TASK DETAILS:
Starting at the line that contains "Windows Operating System." in the listing below, write out every line word for word until you have written the line that contains "frequently used utilities.".

(SUPPLIED ENTRIES)

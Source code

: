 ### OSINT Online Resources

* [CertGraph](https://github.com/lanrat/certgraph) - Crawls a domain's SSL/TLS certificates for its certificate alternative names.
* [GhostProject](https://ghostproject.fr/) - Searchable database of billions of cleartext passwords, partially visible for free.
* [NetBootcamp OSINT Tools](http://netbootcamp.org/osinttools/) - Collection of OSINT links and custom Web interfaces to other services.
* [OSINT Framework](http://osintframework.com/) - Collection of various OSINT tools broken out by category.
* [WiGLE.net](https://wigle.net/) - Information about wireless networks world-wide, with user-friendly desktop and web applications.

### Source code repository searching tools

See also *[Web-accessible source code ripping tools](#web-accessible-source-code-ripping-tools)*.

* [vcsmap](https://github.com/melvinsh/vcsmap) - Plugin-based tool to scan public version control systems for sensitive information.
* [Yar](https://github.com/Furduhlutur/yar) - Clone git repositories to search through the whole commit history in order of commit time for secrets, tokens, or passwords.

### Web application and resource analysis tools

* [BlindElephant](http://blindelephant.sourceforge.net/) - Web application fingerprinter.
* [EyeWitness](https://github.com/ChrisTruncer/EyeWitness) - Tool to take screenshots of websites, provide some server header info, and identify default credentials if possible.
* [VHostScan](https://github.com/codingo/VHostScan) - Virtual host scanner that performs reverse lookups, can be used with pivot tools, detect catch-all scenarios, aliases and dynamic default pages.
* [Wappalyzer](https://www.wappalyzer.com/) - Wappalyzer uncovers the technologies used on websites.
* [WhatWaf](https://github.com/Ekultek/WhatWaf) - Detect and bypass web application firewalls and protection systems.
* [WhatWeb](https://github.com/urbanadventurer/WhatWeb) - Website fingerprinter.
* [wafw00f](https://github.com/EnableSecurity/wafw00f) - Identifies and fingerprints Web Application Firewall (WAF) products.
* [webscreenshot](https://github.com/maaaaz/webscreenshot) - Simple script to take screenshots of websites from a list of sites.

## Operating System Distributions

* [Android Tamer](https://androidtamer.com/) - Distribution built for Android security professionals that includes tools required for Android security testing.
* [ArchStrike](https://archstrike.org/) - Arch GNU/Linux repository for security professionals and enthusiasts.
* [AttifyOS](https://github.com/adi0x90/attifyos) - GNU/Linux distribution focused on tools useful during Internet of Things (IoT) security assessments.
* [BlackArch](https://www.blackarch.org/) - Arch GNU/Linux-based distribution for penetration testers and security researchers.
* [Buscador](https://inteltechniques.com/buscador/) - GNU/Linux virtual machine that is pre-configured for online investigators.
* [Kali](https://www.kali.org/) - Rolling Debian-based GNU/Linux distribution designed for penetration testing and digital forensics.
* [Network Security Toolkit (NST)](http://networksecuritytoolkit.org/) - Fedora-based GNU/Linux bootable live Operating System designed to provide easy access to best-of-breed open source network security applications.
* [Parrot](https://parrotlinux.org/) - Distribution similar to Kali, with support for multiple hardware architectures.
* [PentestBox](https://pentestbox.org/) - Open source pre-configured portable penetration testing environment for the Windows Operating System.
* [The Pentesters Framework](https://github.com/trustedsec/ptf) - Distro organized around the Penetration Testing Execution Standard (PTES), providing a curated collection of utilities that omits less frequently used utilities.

(End SUPPLIED ENTRIES)
(SUPPLIED ENTRIES)

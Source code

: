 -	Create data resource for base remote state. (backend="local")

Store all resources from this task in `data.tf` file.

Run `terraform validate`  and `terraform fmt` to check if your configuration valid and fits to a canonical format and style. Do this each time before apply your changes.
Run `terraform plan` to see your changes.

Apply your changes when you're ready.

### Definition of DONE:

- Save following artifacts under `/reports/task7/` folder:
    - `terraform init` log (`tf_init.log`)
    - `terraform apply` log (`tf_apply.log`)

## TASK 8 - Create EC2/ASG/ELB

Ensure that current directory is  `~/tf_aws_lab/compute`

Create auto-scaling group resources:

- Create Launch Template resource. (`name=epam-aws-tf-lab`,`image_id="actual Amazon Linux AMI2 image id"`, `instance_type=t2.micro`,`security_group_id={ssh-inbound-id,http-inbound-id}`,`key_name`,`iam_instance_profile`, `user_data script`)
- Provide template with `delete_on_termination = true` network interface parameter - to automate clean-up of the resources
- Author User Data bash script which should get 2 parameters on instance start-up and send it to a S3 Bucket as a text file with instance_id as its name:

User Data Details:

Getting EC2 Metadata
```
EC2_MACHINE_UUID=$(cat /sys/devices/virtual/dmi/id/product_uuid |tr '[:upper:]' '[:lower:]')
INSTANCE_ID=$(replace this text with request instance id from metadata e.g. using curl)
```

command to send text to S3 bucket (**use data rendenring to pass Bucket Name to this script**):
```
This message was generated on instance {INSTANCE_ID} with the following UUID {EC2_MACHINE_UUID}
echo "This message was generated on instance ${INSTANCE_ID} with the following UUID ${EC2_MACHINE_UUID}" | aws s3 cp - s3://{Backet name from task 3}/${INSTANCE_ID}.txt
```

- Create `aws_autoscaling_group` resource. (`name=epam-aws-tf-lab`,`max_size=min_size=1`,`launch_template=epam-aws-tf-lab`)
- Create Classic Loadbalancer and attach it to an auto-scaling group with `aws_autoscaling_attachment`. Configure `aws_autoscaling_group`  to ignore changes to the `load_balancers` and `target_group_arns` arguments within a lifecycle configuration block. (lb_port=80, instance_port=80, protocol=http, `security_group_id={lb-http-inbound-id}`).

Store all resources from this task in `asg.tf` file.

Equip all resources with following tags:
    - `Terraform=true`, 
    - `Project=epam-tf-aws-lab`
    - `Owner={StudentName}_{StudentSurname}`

(End SUPPLIED ENTRIES)
(SUPPLIED ENTRIES)

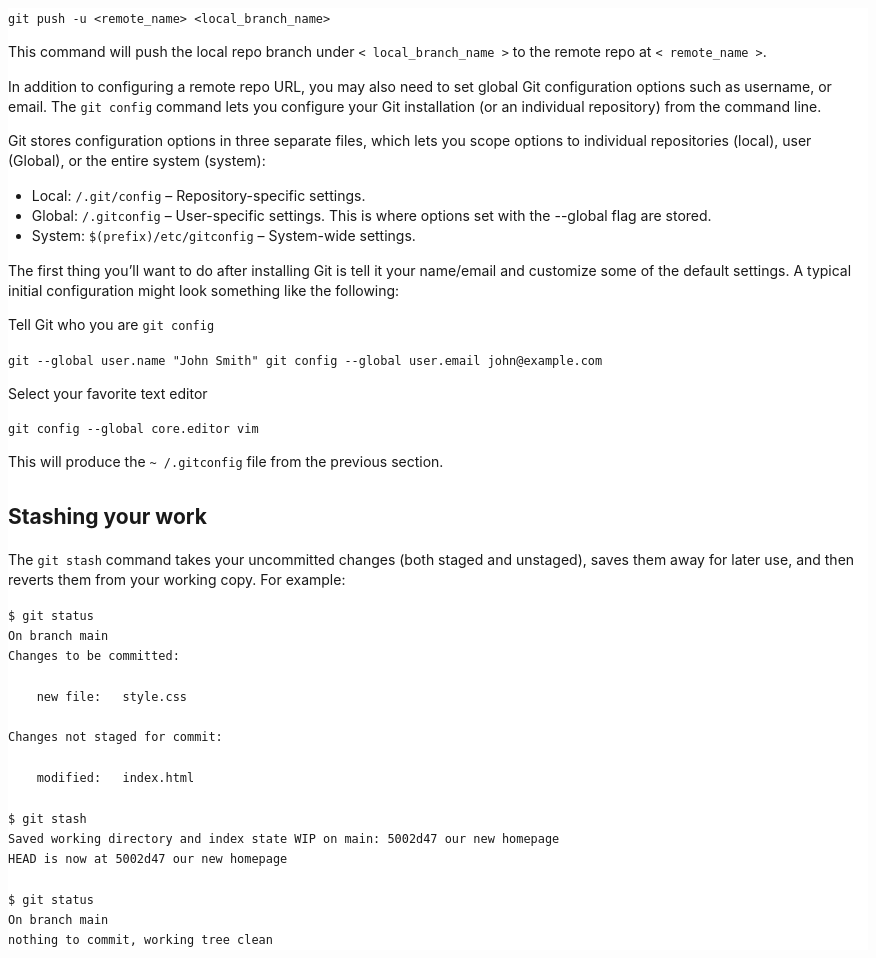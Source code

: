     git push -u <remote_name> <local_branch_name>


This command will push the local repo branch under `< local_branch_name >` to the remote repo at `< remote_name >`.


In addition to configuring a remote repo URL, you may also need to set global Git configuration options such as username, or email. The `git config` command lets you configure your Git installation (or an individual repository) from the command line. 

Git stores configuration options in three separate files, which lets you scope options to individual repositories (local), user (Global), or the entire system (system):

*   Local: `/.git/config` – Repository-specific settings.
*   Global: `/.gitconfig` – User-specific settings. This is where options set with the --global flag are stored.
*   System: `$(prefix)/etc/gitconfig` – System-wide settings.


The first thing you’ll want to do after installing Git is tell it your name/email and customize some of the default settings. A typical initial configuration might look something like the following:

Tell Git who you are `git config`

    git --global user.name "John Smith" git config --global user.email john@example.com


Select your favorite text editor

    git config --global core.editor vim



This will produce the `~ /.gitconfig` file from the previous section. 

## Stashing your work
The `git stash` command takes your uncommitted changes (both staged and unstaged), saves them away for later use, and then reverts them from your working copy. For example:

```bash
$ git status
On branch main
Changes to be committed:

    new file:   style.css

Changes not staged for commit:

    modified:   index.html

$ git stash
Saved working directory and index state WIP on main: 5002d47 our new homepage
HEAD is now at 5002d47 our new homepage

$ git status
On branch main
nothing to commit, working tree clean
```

(End SUPPLIED ENTRIES)

RESULT OF THE EXERCISE:
* [PentestBox](https://pentestbox.org/) - Open source pre-configured portable penetration testing environment for the Windows Operating System.
* [The Pentesters Framework](https://github.com/trustedsec/ptf) - Distro organized around the Penetration Testing Execution Standard (PTES), providing a curated collection of utilities that omits less frequently used utilities.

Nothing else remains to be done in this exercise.